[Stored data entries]
● ● ● ● ●
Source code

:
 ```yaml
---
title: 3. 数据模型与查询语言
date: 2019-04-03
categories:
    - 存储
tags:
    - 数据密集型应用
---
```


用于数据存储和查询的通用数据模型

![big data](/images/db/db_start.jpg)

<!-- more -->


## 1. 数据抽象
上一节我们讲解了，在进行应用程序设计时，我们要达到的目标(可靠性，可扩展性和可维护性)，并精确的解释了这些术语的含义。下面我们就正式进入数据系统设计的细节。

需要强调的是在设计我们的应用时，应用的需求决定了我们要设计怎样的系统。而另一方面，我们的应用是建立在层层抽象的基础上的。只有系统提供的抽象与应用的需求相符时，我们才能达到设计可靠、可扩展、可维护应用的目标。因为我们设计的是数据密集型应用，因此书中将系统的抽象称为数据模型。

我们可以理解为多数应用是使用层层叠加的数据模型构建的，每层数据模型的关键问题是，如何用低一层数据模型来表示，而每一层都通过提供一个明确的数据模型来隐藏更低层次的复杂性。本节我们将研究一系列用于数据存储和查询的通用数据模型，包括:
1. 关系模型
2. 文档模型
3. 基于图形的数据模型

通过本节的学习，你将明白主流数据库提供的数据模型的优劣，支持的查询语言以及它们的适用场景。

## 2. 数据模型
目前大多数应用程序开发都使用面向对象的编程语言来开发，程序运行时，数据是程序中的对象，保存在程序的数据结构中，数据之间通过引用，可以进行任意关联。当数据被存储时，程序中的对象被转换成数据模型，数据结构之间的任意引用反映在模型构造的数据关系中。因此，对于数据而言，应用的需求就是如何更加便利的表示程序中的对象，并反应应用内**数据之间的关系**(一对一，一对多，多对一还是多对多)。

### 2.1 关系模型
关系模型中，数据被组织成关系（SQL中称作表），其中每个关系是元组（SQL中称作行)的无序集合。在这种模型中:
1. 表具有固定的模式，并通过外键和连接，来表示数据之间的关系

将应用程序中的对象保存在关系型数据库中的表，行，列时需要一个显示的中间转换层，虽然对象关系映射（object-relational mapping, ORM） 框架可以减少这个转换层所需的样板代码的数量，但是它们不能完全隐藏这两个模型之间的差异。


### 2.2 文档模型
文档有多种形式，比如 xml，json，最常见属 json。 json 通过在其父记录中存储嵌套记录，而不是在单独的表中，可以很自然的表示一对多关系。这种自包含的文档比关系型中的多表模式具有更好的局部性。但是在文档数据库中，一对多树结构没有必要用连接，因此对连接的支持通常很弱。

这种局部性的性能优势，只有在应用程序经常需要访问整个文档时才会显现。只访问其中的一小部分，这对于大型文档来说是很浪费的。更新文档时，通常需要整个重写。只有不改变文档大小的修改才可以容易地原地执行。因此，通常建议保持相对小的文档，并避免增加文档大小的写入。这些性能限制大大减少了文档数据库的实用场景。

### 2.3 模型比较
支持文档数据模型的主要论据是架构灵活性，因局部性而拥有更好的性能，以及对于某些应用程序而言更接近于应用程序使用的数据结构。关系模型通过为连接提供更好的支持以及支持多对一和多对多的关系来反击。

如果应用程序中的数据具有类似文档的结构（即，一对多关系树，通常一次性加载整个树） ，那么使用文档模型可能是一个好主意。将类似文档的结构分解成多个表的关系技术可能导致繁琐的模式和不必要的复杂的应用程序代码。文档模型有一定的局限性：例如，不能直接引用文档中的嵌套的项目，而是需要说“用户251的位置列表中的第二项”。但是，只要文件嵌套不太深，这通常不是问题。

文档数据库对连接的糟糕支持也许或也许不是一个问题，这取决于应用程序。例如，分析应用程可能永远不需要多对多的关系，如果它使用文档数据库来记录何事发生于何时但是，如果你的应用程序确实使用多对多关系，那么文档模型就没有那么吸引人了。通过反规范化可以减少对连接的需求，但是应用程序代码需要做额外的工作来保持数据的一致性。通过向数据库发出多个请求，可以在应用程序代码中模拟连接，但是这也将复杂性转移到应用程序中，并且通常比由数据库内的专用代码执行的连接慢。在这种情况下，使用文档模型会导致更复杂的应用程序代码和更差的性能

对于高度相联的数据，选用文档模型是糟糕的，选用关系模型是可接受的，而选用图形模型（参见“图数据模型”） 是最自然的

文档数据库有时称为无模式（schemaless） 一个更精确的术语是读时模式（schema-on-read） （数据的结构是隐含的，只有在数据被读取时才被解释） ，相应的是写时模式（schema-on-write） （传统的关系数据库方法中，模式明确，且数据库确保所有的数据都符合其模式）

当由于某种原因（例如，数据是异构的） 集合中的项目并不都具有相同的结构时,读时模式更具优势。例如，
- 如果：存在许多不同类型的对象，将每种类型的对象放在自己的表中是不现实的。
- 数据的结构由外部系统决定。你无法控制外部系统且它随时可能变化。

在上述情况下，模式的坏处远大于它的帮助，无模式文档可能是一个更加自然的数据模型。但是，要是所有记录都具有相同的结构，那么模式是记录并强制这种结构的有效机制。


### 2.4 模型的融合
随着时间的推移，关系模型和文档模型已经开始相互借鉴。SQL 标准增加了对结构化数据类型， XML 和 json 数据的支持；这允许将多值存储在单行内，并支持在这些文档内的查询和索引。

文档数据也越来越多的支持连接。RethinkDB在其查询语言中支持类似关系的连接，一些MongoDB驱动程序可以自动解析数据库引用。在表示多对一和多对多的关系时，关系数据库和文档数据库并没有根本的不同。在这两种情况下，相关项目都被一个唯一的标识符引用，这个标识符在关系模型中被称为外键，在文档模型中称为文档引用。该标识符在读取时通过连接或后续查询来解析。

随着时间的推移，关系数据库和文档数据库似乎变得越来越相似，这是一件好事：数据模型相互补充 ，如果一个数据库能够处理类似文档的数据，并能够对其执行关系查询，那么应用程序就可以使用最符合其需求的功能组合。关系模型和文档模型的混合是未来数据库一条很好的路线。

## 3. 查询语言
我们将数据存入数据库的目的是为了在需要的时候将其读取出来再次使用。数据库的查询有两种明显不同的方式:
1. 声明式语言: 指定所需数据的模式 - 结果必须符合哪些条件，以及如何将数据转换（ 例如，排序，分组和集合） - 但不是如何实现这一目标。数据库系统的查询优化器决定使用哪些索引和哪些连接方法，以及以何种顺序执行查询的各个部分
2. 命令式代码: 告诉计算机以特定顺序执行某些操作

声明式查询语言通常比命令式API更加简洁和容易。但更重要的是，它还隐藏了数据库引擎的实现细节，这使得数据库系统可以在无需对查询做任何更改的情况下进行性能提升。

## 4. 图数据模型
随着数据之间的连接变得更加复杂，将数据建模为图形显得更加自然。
● ● ● ● ●
Every entry needs to be copied again, word for word.

## Exercise solution
Source code

:
 ```yaml
---
title: 3. 数据模型与查询语言
date: 2019-04-03
categories:
    - 存储
tags:
    - 数据密集型应用
---
```


用于数据存储和查询的通用数据模型

![big data](/images/db/db_start.jpg)

<!-- more -->


## 1. 数据抽象
上一节我们讲解了，在进行应用程序设计时，我们要达到的目标(可靠性，可扩展性和可维护性)，并精确的解释了这些术语的含义。下面我们就正式进入数据系统设计的细节。

需要强调的是在设计我们的应用时，应用的需求决定了我们要设计怎样的系统。而另一方面，我们的应用是建立在层层抽象的基础上的。只有系统提供的抽象与应用的需求相符时，我们才能达到设计可靠、可扩展、可维护应用的目标。因为我们设计的是数据密集型应用，因此书中将系统的抽象称为数据模型。

我们可以理解为多数应用是使用层层叠加的数据模型构建的，每层数据模型的关键问题是，如何用低一层数据模型来表示，而每一层都通过提供一个明确的数据模型来隐藏更低层次的复杂性。本节我们将研究一系列用于数据存储和查询的通用数据模型，包括:
1. 关系模型
2. 文档模型
3. 基于图形的数据模型

通过本节的学习，你将明白主流数据库提供的数据模型的优劣，支持的查询语言以及它们的适用场景。

## 2. 数据模型
目前大多数应用程序开发都使用面向对象的编程语言来开发，程序运行时，数据是程序中的对象，保存在程序的数据结构中，数据之间通过引用，可以进行任意关联。当数据被存储时，程序中的对象被转换成数据模型，数据结构之间的任意引用反映在模型构造的数据关系中。因此，对于数据而言，应用的需求就是如何更加便利的表示程序中的对象，并反应应用内**数据之间的关系**(一对一，一对多，多对一还是多对多)。

### 2.1 关系模型
关系模型中，数据被组织成关系（SQL中称作表），其中每个关系是元组（SQL中称作行)的无序集合。在这种模型中:
1. 表具有固定的模式，并通过外键和连接，来表示数据之间的关系

将应用程序中的对象保存在关系型数据库中的表，行，列时需要一个显示的中间转换层，虽然对象关系映射（object-relational mapping, ORM） 框架可以减少这个转换层所需的样板代码的数量，但是它们不能完全隐藏这两个模型之间的差异。


### 2.2 文档模型
文档有多种形式，比如 xml，json，最常见属 json。 json 通过在其父记录中存储嵌套记录，而不是在单独的表中，可以很自然的表示一对多关系。这种自包含的文档比关系型中的多表模式具有更好的局部性。但是在文档数据库中，一对多树结构没有必要用连接，因此对连接的支持通常很弱。

这种局部性的性能优势，只有在应用程序经常需要访问整个文档时才会显现。只访问其中的一小部分，这对于大型文档来说是很浪费的。更新文档时，通常需要整个重写。只有不改变文档大小的修改才可以容易地原地执行。因此，通常建议保持相对小的文档，并避免增加文档大小的写入。这些性能限制大大减少了文档数据库的实用场景。

### 2.3 模型比较
支持文档数据模型的主要论据是架构灵活性，因局部性而拥有更好的性能，以及对于某些应用程序而言更接近于应用程序使用的数据结构。关系模型通过为连接提供更好的支持以及支持多对一和多对多的关系来反击。

如果应用程序中的数据具有类似文档的结构（即，一对多关系树，通常一次性加载整个树） ，那么使用文档模型可能是一个好主意。将类似文档的结构分解成多个表的关系技术可能导致繁琐的模式和不必要的复杂的应用程序代码。文档模型有一定的局限性：例如，不能直接引用文档中的嵌套的项目，而是需要说“用户251的位置列表中的第二项”。但是，只要文件嵌套不太深，这通常不是问题。

文档数据库对连接的糟糕支持也许或也许不是一个问题，这取决于应用程序。例如，分析应用程可能永远不需要多对多的关系，如果它使用文档数据库来记录何事发生于何时但是，如果你的应用程序确实使用多对多关系，那么文档模型就没有那么吸引人了。通过反规范化可以减少对连接的需求，但是应用程序代码需要做额外的工作来保持数据的一致性。通过向数据库发出多个请求，可以在应用程序代码中模拟连接，但是这也将复杂性转移到应用程序中，并且通常比由数据库内的专用代码执行的连接慢。在这种情况下，使用文档模型会导致更复杂的应用程序代码和更差的性能

对于高度相联的数据，选用文档模型是糟糕的，选用关系模型是可接受的，而选用图形模型（参见“图数据模型”） 是最自然的

文档数据库有时称为无模式（schemaless） 一个更精确的术语是读时模式（schema-on-read） （数据的结构是隐含的，只有在数据被读取时才被解释） ，相应的是写时模式（schema-on-write） （传统的关系数据库方法中，模式明确，且数据库确保所有的数据都符合其模式）

当由于某种原因（例如，数据是异构的） 集合中的项目并不都具有相同的结构时,读时模式更具优势。例如，
- 如果：存在许多不同类型的对象，将每种类型的对象放在自己的表中是不现实的。
- 数据的结构由外部系统决定。你无法控制外部系统且它随时可能变化。

在上述情况下，模式的坏处远大于它的帮助，无模式文档可能是一个更加自然的数据模型。但是，要是所有记录都具有相同的结构，那么模式是记录并强制这种结构的有效机制。


### 2.4 模型的融合
随着时间的推移，关系模型和文档模型已经开始相互借鉴。SQL 标准增加了对结构化数据类型， XML 和 json 数据的支持；这允许将多值存储在单行内，并支持在这些文档内的查询和索引。

文档数据也越来越多的支持连接。RethinkDB在其查询语言中支持类似关系的连接，一些MongoDB驱动程序可以自动解析数据库引用。在表示多对一和多对多的关系时，关系数据库和文档数据库并没有根本的不同。在这两种情况下，相关项目都被一个唯一的标识符引用，这个标识符在关系模型中被称为外键，在文档模型中称为文档引用。该标识符在读取时通过连接或后续查询来解析。

随着时间的推移，关系数据库和文档数据库似乎变得越来越相似，这是一件好事：数据模型相互补充 ，如果一个数据库能够处理类似文档的数据，并能够对其执行关系查询，那么应用程序就可以使用最符合其需求的功能组合。关系模型和文档模型的混合是未来数据库一条很好的路线。

## 3. 查询语言
我们将数据存入数据库的目的是为了在需要的时候将其读取出来再次使用。数据库的查询有两种明显不同的方式:
1. 声明式语言: 指定所需数据的模式 - 结果必须符合哪些条件，以及如何将数据转换（ 例如，排序，分组和集合） - 但不是如何实现这一目标。数据库系统的查询优化器决定使用哪些索引和哪些连接方法，以及以何种顺序执行查询的各个部分
2. 命令式代码: 告诉计算机以特定顺序执行某些操作

声明式查询语言通常比命令式API更加简洁和容易。但更重要的是，它还隐藏了数据库引擎的实现细节，这使得数据库系统可以在无需对查询做任何更改的情况下进行性能提升。

## 4. 图数据模型
随着数据之间的连接变得更加复杂，将数据建模为图形显得更加自然。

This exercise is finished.